**TASK REQUIREMENTS:** Each record below should be returned word for word, with no pictures included.

┄┄┄┄┄┄┄┄┄┄┄┄┄┄┄┄┄┄┄┄

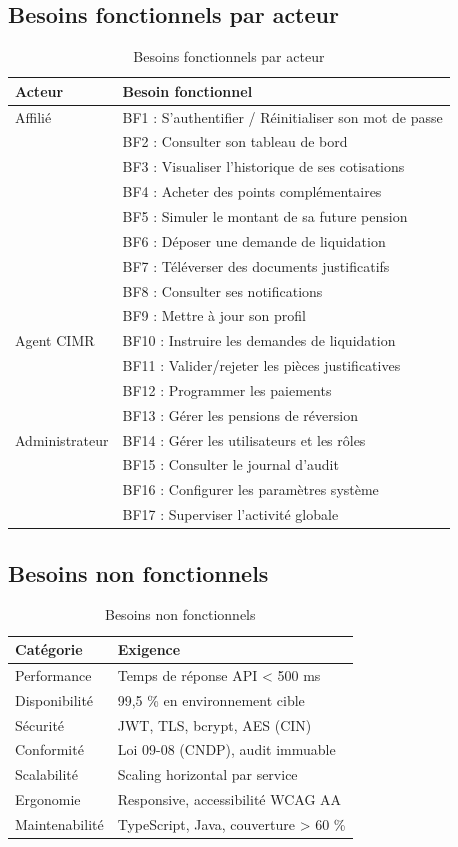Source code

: \documentclass[12pt,a4paper,oneside]{report}
\begin{document}
\subsection{Besoins fonctionnels par acteur}
\begin{longtable}{p{3cm}p{10cm}}
\caption{Besoins fonctionnels par acteur}\\
\toprule
\textbf{Acteur} & \textbf{Besoin fonctionnel} \\
\midrule
\endhead
Affilié & BF1 : S'authentifier / Réinitialiser son mot de passe \\
 & BF2 : Consulter son tableau de bord \\
 & BF3 : Visualiser l'historique de ses cotisations \\
 & BF4 : Acheter des points complémentaires \\
 & BF5 : Simuler le montant de sa future pension \\
 & BF6 : Déposer une demande de liquidation \\
 & BF7 : Téléverser des documents justificatifs \\
 & BF8 : Consulter ses notifications \\
 & BF9 : Mettre à jour son profil \\
Agent CIMR & BF10 : Instruire les demandes de liquidation \\
 & BF11 : Valider/rejeter les pièces justificatives \\
 & BF12 : Programmer les paiements \\
 & BF13 : Gérer les pensions de réversion \\
Administrateur & BF14 : Gérer les utilisateurs et les rôles \\
 & BF15 : Consulter le journal d'audit \\
 & BF16 : Configurer les paramètres système \\
 & BF17 : Superviser l'activité globale \\
\bottomrule
\end{longtable}

\subsection{Besoins non fonctionnels}
\begin{table}[H]
\centering
\caption{Besoins non fonctionnels}
\begin{tabular}{p{3cm}p{10cm}}
\toprule
\textbf{Catégorie} & \textbf{Exigence} \\
\midrule
Performance & Temps de réponse API \textless{} 500 ms \\
Disponibilité & 99,5 \% en environnement cible \\
Sécurité & JWT, TLS, bcrypt, AES (CIN) \\
Conformité & Loi 09-08 (CNDP), audit immuable \\
Scalabilité & Scaling horizontal par service \\
Ergonomie & Responsive, accessibilité WCAG AA \\
Maintenabilité & TypeScript, Java, couverture \textgreater{} 60 \% \\
\bottomrule
\end{tabular}
\end{table}
\end{document}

┄┄┄┄┄┄┄┄┄┄┄┄┄┄┄┄┄┄┄┄

**OUTPUT:**
Source code

: \documentclass[12pt,a4paper,oneside]{report}
\begin{document}
\subsection{Besoins fonctionnels par acteur}
\begin{longtable}{p{3cm}p{10cm}}
\caption{Besoins fonctionnels par acteur}\\
\toprule
\textbf{Acteur} & \textbf{Besoin fonctionnel} \\
\midrule
\endhead
Affilié & BF1 : S'authentifier / Réinitialiser son mot de passe \\
 & BF2 : Consulter son tableau de bord \\
 & BF3 : Visualiser l'historique de ses cotisations \\
 & BF4 : Acheter des points complémentaires \\
 & BF5 : Simuler le montant de sa future pension \\
 & BF6 : Déposer une demande de liquidation \\
 & BF7 : Téléverser des documents justificatifs \\
 & BF8 : Consulter ses notifications \\
 & BF9 : Mettre à jour son profil \\
Agent CIMR & BF10 : Instruire les demandes de liquidation \\
 & BF11 : Valider/rejeter les pièces justificatives \\
 & BF12 : Programmer les paiements \\
 & BF13 : Gérer les pensions de réversion \\
Administrateur & BF14 : Gérer les utilisateurs et les rôles \\
 & BF15 : Consulter le journal d'audit \\
 & BF16 : Configurer les paramètres système \\
 & BF17 : Superviser l'activité globale \\
\bottomrule
\end{longtable}

\subsection{Besoins non fonctionnels}
\begin{table}[H]
\centering
\caption{Besoins non fonctionnels}
\begin{tabular}{p{3cm}p{10cm}}
\toprule
\textbf{Catégorie} & \textbf{Exigence} \\
\midrule
Performance & Temps de réponse API \textless{} 500 ms \\
Disponibilité & 99,5 \% en environnement cible \\
Sécurité & JWT, TLS, bcrypt, AES (CIN) \\
Conformité & Loi 09-08 (CNDP), audit immuable \\
Scalabilité & Scaling horizontal par service \\
Ergonomie & Responsive, accessibilité WCAG AA \\
Maintenabilité & TypeScript, Java, couverture \textgreater{} 60 \% \\
\bottomrule
\end{tabular}
\end{table}
\end{document}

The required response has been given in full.